Date of Award

January 2021

Document Type


Degree Name

Medical Doctor (MD)



First Advisor

Jonathan S. Leventhal


Introduction:Dermatologic conditions emerging from cancer therapy are common and frequently impact patients’ quality of life. The field of supportive oncodermatology has emerged to provide specialized care to oncology patients with such cutaneous toxicities. Despite tremendous progress, studies investigating the scope of these reactions in patients with Skin of Color (SoC) are largely lacking. The objective of this study was to characterize the spectrum of dermatologic conditions in SoC patients at the Yale Cancer Center oncodermatology clinic and their associated impact on oncologic therapy.

Methods: After Institutional Review Board approval (HIC # 2000026042), a retrospective review was conducted of oncology patients with SoC who were referred to the oncodermatology clinic at the Yale Cancer Center from June 2017-June 2020. SoC patients were identified using race and ethnicity demographic data extracted from the medical record. Demographics, clinical characteristics, oncologic treatment, dermatologic diagnoses, response to therapy, and impact on oncologic care were recorded.

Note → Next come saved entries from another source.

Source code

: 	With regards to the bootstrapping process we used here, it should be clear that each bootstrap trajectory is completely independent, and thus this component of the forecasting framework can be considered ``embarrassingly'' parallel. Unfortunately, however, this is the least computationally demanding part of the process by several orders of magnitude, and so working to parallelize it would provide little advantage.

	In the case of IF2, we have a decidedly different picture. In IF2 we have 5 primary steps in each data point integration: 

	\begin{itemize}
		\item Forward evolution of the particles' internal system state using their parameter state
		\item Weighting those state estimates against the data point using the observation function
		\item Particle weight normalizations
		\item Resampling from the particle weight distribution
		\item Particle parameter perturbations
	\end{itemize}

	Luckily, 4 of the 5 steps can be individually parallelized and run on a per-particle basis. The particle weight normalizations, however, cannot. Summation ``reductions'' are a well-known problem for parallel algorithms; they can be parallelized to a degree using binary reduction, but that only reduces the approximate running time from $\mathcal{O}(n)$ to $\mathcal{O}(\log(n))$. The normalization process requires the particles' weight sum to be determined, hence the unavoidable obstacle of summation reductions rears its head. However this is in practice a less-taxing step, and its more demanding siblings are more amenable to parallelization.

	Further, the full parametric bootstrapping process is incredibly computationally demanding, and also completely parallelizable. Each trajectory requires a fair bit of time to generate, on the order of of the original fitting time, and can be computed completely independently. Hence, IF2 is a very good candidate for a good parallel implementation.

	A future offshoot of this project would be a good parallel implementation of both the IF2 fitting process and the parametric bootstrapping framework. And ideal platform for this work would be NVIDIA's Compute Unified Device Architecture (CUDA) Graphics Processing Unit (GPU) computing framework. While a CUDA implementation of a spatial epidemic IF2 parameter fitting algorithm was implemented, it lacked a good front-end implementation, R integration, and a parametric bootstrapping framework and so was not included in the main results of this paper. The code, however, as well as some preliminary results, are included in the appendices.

Results: 200 patients met inclusion criteria which resulted in 277 recorded dermatologic toxicities/adverse effects. The mean age (SD) of patients was 55 (14.8) years and the majority of patients were female (N=139). Patients self-identified as Black/Non-Hispanic (N=110), Other/Hispanic (N=63), Asian/Non-Hispanic (N=24), or Black/Hispanic (N=3). The most common malignancies were breast cancer (29.5%), lymphoma (19.0%) and lung cancer (9.0%). The most common anticancer treatments were targeted chemotherapy (22.5%) traditional chemotherapy (21.0%), immune checkpoint inhibitor therapy (10.0%), stem cell transplantation (7.0%), and endocrine therapy (5.5%).

Acneiform rash was the most frequent diagnosis (19.5%) followed by xerosis/dermatitis (19.1%), nail changes (8.7%), primary pruritus (7.9%), hand-foot syndrome (6.5%), primary pigmentary alteration (4.7%), and non-scarring alopecia (4.3%). Post-inflammatory hyperpigmentation was noted in 38.6% of cases. Outpatient oncodermatology consultation was associated with clinical improvement on follow-up in 85.9% of toxicities and continuation of cancer therapy in 92.8% of cases. Pigmentary alteration, scarring alopecia, nail changes, chronic radiation changes, keloids, and chronic graft-versus-host disease were most recalcitrant to therapy.

Conclusions: This study highlights the diverse scope of dermatologic toxicities as well as treatment outcomes in patients with SoC at a tertiary care center. The high clinical response rate of cutaneous toxicities in patients with SoC after oncodermatology consultation and infrequent interruption of cancer treatment underscores the importance of multidisciplinary care. While most patients responded to dermatologic consultation, longstanding cutaneous sequalae may occur (e.g. post-inflammatory hyperpigmentation, scarring alopecia, chronic radiation changes). Dermatologists and oncologists should recognize the scope of cutaneous toxicities that may arise in cancer patients with SoC. Dermatologic consultation was associated with clinical improvement and continuation of cancer therapy in the vast majority of cases.